RE: URI Template experience

+1

For example, when you parse you might want to match again several
alternative patterns. This isn't a choice you want to have when formatting
an URI based on a URI template. I'm sure there are other cases, where the
syntax might differ. Of course, the core syntax should stay consistent.

Best regards,
Jerome Louvel
--
Restlet ~ Founder and Lead developer ~ http://www.restlet.org
Noelios Technologies ~ Co-founder ~ http://www.noelios.com



-----Message d'origine-----
De : uri-request@w3.org [mailto:uri-request@w3.org] De la part de John Cowan
Envoyé : mardi 19 mai 2009 22:34
À : Aristotle Pagaltzis
Cc : uri@w3.org
Objet : Re: URI Template experience

Aristotle Pagaltzis scripsit:

> Agreed. The less variance, the better. For something that might,
> among other things, basically supplant `<form>` for programmatic
> clients on the web, with the implied breadth of adoption, the #1
> goal should be relentless simplicity.

Simplicity itself is not a sensible goal.  Simplicity *for a given
amount of function* is a sensible goal.  A language in which the only
possible program is a hello-world one will be a very simple language,
but it doesn't provide much function.

URIs themselves aren't very simple at all, but they're about as simple
as they can be for the specified amount of function (protocol, host,
arbitrary hierarchical information path, arbitrary non-hierarchical
parameters).  It would simplify them, for example, to exclude %-escaping,
but only by sacrificing important function.

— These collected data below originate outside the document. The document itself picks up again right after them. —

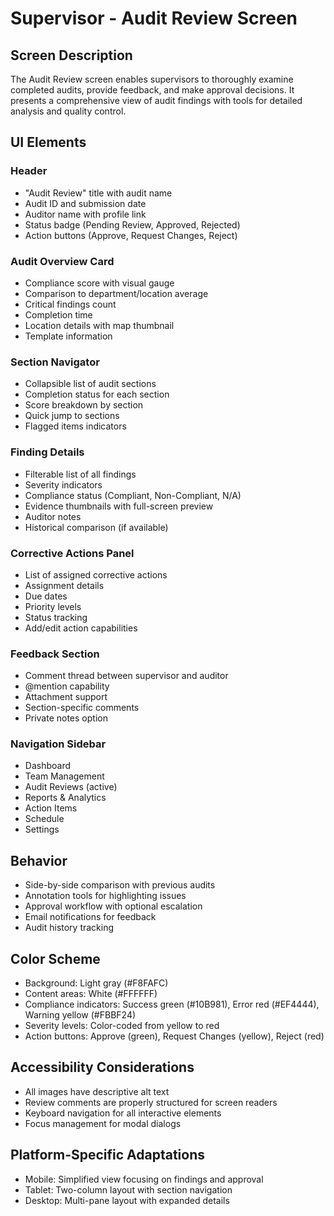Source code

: # Supervisor - Audit Review Screen

## Screen Description
The Audit Review screen enables supervisors to thoroughly examine completed audits, provide feedback, and make approval decisions. It presents a comprehensive view of audit findings with tools for detailed analysis and quality control.

## UI Elements

### Header
- "Audit Review" title with audit name
- Audit ID and submission date
- Auditor name with profile link
- Status badge (Pending Review, Approved, Rejected)
- Action buttons (Approve, Request Changes, Reject)

### Audit Overview Card
- Compliance score with visual gauge
- Comparison to department/location average
- Critical findings count
- Completion time
- Location details with map thumbnail
- Template information

### Section Navigator
- Collapsible list of audit sections
- Completion status for each section
- Score breakdown by section
- Quick jump to sections
- Flagged items indicators

### Finding Details
- Filterable list of all findings
- Severity indicators
- Compliance status (Compliant, Non-Compliant, N/A)
- Evidence thumbnails with full-screen preview
- Auditor notes
- Historical comparison (if available)

### Corrective Actions Panel
- List of assigned corrective actions
- Assignment details
- Due dates
- Priority levels
- Status tracking
- Add/edit action capabilities

### Feedback Section
- Comment thread between supervisor and auditor
- @mention capability
- Attachment support
- Section-specific comments
- Private notes option

### Navigation Sidebar
- Dashboard
- Team Management
- Audit Reviews (active)
- Reports & Analytics
- Action Items
- Schedule
- Settings

## Behavior
- Side-by-side comparison with previous audits
- Annotation tools for highlighting issues
- Approval workflow with optional escalation
- Email notifications for feedback
- Audit history tracking

## Color Scheme
- Background: Light gray (#F8FAFC)
- Content areas: White (#FFFFFF)
- Compliance indicators: Success green (#10B981), Error red (#EF4444), Warning yellow (#FBBF24)
- Severity levels: Color-coded from yellow to red
- Action buttons: Approve (green), Request Changes (yellow), Reject (red)

## Accessibility Considerations
- All images have descriptive alt text
- Review comments are properly structured for screen readers
- Keyboard navigation for all interactive elements
- Focus management for modal dialogs

## Platform-Specific Adaptations
- Mobile: Simplified view focusing on findings and approval
- Tablet: Two-column layout with section navigation
- Desktop: Multi-pane layout with expanded details

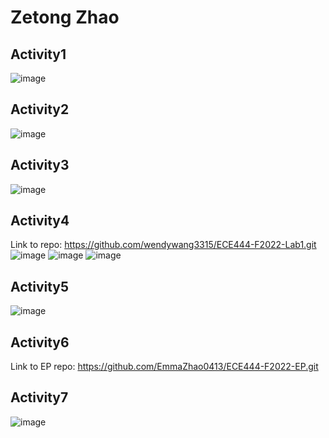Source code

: # Zetong Zhao
## Activity1
![image](https://user-images.githubusercontent.com/53381276/190836319-e1098307-ca91-40f9-9ab9-5f04e80f23e4.png)
## Activity2
![image](https://user-images.githubusercontent.com/53381276/190837195-117ce78c-9644-43cd-a983-5683b1344d20.png)
## Activity3
![image](https://user-images.githubusercontent.com/53381276/190837657-210baf78-5c0b-443e-a4a1-1c67cdc4734e.png)
## Activity4
Link to repo: https://github.com/wendywang3315/ECE444-F2022-Lab1.git
![image](https://user-images.githubusercontent.com/53381276/190864380-db55448e-6fde-49d8-886a-6d6c828983db.png)
![image](https://user-images.githubusercontent.com/53381276/190855671-30b323ae-ee79-4fbb-8e39-85b4d5f2d55d.png)
![image](https://user-images.githubusercontent.com/53381276/190864151-40e8f238-1b52-48e9-bb46-0d66fb832e41.png)
## Activity5
![image](https://user-images.githubusercontent.com/53381276/190838285-44284526-ea09-4035-8008-7e7b2fc13de4.png)
## Activity6
Link to EP repo: https://github.com/EmmaZhao0413/ECE444-F2022-EP.git
## Activity7
![image](https://user-images.githubusercontent.com/53381276/190856703-0f31991c-2c53-4eff-af9b-87369799fd2f.png)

Specifically, template generation is more general than parsing, because
it goes from rich information to a wire protocol.  Supporting only the
parseable subset of templates means that important generation function
must be abandoned.

-- 
John Cowan  cowan@ccil.org  http://ccil.org/~cowan
Female celebrity stalker, on a hot morning in Cairo:
"Imagine, Colonel Lawrence, ninety-two already!"
El Auruns's reply:  "Many happy returns of the day!"